If you need any further lesson in how globalized U.S. companies have become, consider the current
battle between Washington and Big Business over tax breaks. Shortly after the Obama Administration
settled into D.C., it rolled out an ambitious plan to close tax havens and loopholes and eliminate perverse
incentives that encouraged companies to keep money abroad rather than bring it back to the U.S. One of
those, a law that allows companies to defer paying taxes on money earned abroad, but only as long as
they keep it there, is now up for review. Under pressure to be more business-friendly, the government is
considering potentially significant tax reforms, even possibly opting for a territorial tax system, in an effort
to encourage firms to bring that investment — and, hopefully, new jobs — back home. "It's a no-brainer,"
according to Cisco CEO John Chambers, who is pushing for the tax change along with a number of other
FORTUNE 500 CEOs.
Is it really? History, along with future business trends, would indicate the situation isn't as simple as that.
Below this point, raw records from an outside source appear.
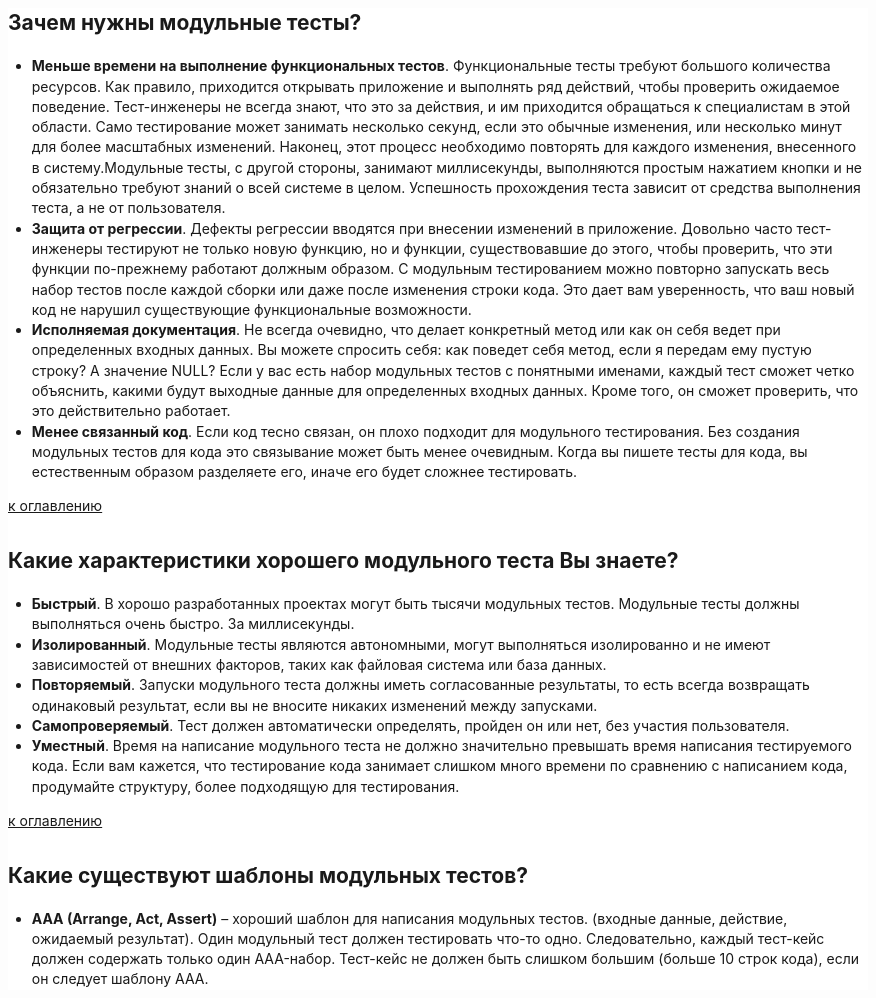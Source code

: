 ## Зачем нужны модульные тесты?

+ __Меньше времени на выполнение функциональных тестов__. Функциональные тесты требуют большого количества ресурсов. Как правило, приходится открывать приложение и выполнять ряд действий, чтобы проверить ожидаемое поведение. Тест-инженеры не всегда знают, что это за действия, и им приходится обращаться к специалистам в этой области. Само тестирование может занимать несколько секунд, если это обычные изменения, или несколько минут для более масштабных изменений. Наконец, этот процесс необходимо повторять для каждого изменения, внесенного в систему.Модульные тесты, с другой стороны, занимают миллисекунды, выполняются простым нажатием кнопки и не обязательно требуют знаний о всей системе в целом. Успешность прохождения теста зависит от средства выполнения теста, а не от пользователя.
+ __Защита от регрессии__. Дефекты регрессии вводятся при внесении изменений в приложение. Довольно часто тест-инженеры тестируют не только новую функцию, но и функции, существовавшие до этого, чтобы проверить, что эти функции по-прежнему работают должным образом.
С модульным тестированием можно повторно запускать весь набор тестов после каждой сборки или даже после изменения строки кода. Это дает вам уверенность, что ваш новый код не нарушил существующие функциональные возможности.
+ __Исполняемая документация__. Не всегда очевидно, что делает конкретный метод или как он себя ведет при определенных входных данных. Вы можете спросить себя: как поведет себя метод, если я передам ему пустую строку? А значение NULL?
Если у вас есть набор модульных тестов с понятными именами, каждый тест сможет четко объяснить, какими будут выходные данные для определенных входных данных. Кроме того, он сможет проверить, что это действительно работает.
+ __Менее связанный код__. Если код тесно связан, он плохо подходит для модульного тестирования. Без создания модульных тестов для кода это связывание может быть менее очевидным. Когда вы пишете тесты для кода, вы естественным образом разделяете его, иначе его будет сложнее тестировать.

[к оглавлению](#Тестирование)

## Какие характеристики хорошего модульного теста Вы знаете?

+ __Быстрый__. В хорошо разработанных проектах могут быть тысячи модульных тестов. Модульные тесты должны выполняться очень быстро. За миллисекунды.
+ __Изолированный__. Модульные тесты являются автономными, могут выполняться изолированно и не имеют зависимостей от внешних факторов, таких как файловая система или база данных.
+ __Повторяемый__. Запуски модульного теста должны иметь согласованные результаты, то есть всегда возвращать одинаковый результат, если вы не вносите никаких изменений между запусками.
+ __Самопроверяемый__. Тест должен автоматически определять, пройден он или нет, без участия пользователя.
+ __Уместный__. Время на написание модульного теста не должно значительно превышать время написания тестируемого кода. Если вам кажется, что тестирование кода занимает слишком много времени по сравнению с написанием кода, продумайте структуру, более подходящую для тестирования.

[к оглавлению](#Тестирование)

## Какие существуют шаблоны модульных тестов?

+ __AAA (Arrange, Act, Assert)__ – хороший шаблон для написания модульных тестов. (входные данные, действие, ожидаемый результат). Один модульный тест должен тестировать что-то одно. Следовательно, каждый тест-кейс должен содержать только один AAA-набор. Тест-кейс не должен быть слишком большим (больше 10 строк кода), если он следует шаблону AAA.
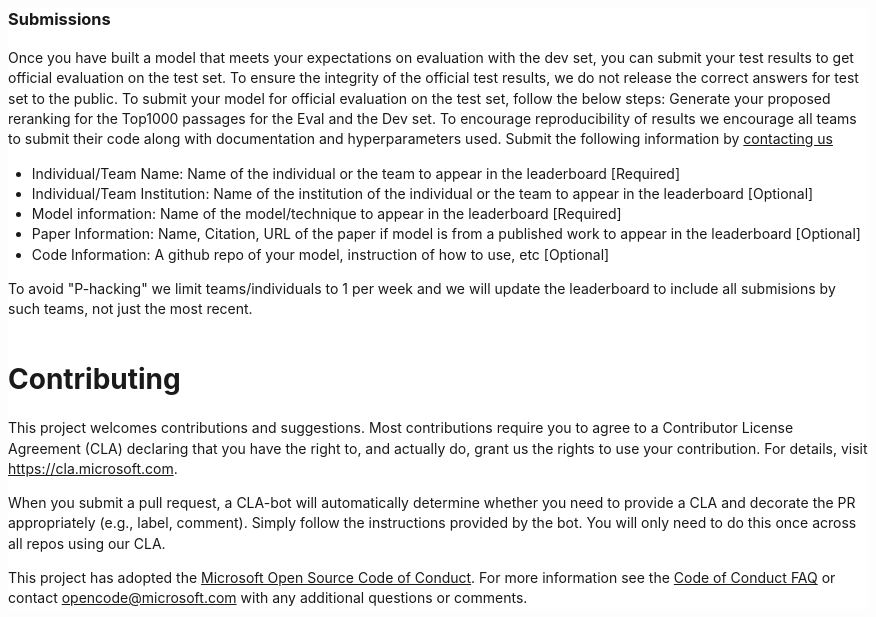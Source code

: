 
### Submissions
Once you have built a model that meets your expectations on evaluation with the dev set, you can submit your test results to get official evaluation on the test set. To ensure the integrity of the official test results, we do not release the correct answers for test set to the public. To submit your model for official evaluation on the test set, follow the below steps:
Generate your proposed reranking for the Top1000 passages for the Eval and the Dev set. To encourage reproducibility of results we encourage all teams to submit their code along with documentation and hyperparameters used.
Submit the following information by [contacting us](mailto:ms-marco@microsoft.com?subject=MS%20Marco%20Submission)
* Individual/Team Name: Name of the individual or the team to appear in the leaderboard [Required]
* Individual/Team Institution: Name of the institution of the individual or the team to appear in the leaderboard [Optional]
* Model information: Name of the model/technique to appear in the leaderboard [Required]
* Paper Information: Name, Citation, URL of the paper if model is from a published work to appear in the leaderboard [Optional]
* Code Information: A github repo of your model, instruction of how to use, etc [Optional]

To avoid "P-hacking" we limit teams/individuals to 1 per week and we will update the leaderboard to include all submisions by such teams, not just the most recent. 

# Contributing

This project welcomes contributions and suggestions.  Most contributions require you to agree to a
Contributor License Agreement (CLA) declaring that you have the right to, and actually do, grant us
the rights to use your contribution. For details, visit https://cla.microsoft.com.

When you submit a pull request, a CLA-bot will automatically determine whether you need to provide
a CLA and decorate the PR appropriately (e.g., label, comment). Simply follow the instructions
provided by the bot. You will only need to do this once across all repos using our CLA.

This project has adopted the [Microsoft Open Source Code of Conduct](https://opensource.microsoft.com/codeofconduct/).
For more information see the [Code of Conduct FAQ](https://opensource.microsoft.com/codeofconduct/faq/) or
contact [opencode@microsoft.com](mailto:opencode@microsoft.com) with any additional questions or comments.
Back in 2004, the Bush Administration offered a temporary tax holiday on foreign earnings. Some $300
billion in profit was repatriated. But instead of being invested in R&D, new factories and hiring (which is
what the current Big Business lobby claims it would do), 92% of that money went straight to dividend
payouts, stock buybacks and corporate coffers. Companies got richer, but average people didn't.
There's little reason to think things would be different this time around, thanks to the rise of an
emerging-market middle class. Growth is in the developing world, and that's where about a third of the FORTUNE 500 now makes more than half its revenue, according to research firm Capital IQ. It's one of
the reasons the largest and most globalized American companies have been beating the market in recent
years, even through the recession. (Investors take note: U.S. firms with heavy exposure in China, Brazil,
India, Turkey and other emerging markets will likely continue to outperform the market.) Given that the
majority of future consumers are in these places, along with increasingly productive and well-educated
workforces, higher-cost U.S. workers will continue to face overseas competition for jobs, whatever
short-term tax break might be offered.
It's also worth considering the validity of pleas by American Big Business that it currently pays one of the
world's highest overall tax rates (35%) by statute. In fact, the rate paid after foreign governments get their
cuts and the accounting alchemists do their magic on balance sheets — especially on foreign
subsidiaries, which are easily made to "disappear" on paper — is more like 2.3%, according to the
Treasury Department. This is probably one reason that Obama's former economic counselor Larry
Summers has advised corporations to "think very hard about their obligations as citizens of this country."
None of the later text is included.